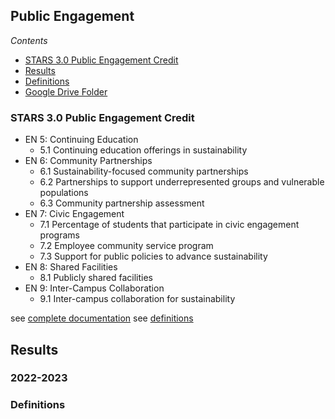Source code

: ## Public Engagement

*Contents*
- [STARS 3.0 Public Engagement Credit](#stars-30-food--dining-credit)
- [Results](#results)
- [Definitions](#stars-credit-definitions)
- [Google Drive Folder](https://drive.google.com/drive/folders/1MpK4bpxYSuIs97QPZ0AMyqoNcxe-ACPu)

### STARS 3.0 Public Engagement Credit

- EN 5: Continuing Education	
  - 5.1 Continuing education offerings in sustainability
- EN 6: Community Partnerships	
  - 6.1 Sustainability-focused community partnerships
  - 6.2 Partnerships to support underrepresented groups and vulnerable populations
  - 6.3 Community partnership assessment
- EN 7: Civic Engagement	
  - 7.1 Percentage of students that participate in civic engagement programs
  - 7.2 Employee community service program
  - 7.3 Support for public policies to advance sustainability
- EN 8: Shared Facilities	
  - 8.1 Publicly shared facilities
- EN 9: Inter-Campus Collaboration	
  - 9.1 Inter-campus collaboration for sustainability

see [complete documentation](https://docs.google.com/document/d/1UgIhYWWg5GS7cB9qYvRpw76-ThuQZJ2X1spEiS1fp_U/edit#heading=h.43oau9mq61o0)
see [definitions](#stars-credit-definitions)

## Results

### 2022-2023

### Definitions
-------
• [Work instruction]:
Would you copy every line of the entries in which "Continuing" appears?

• [Your response]:
- EN 5: Continuing Education	
  - 5.1 Continuing education offerings in sustainability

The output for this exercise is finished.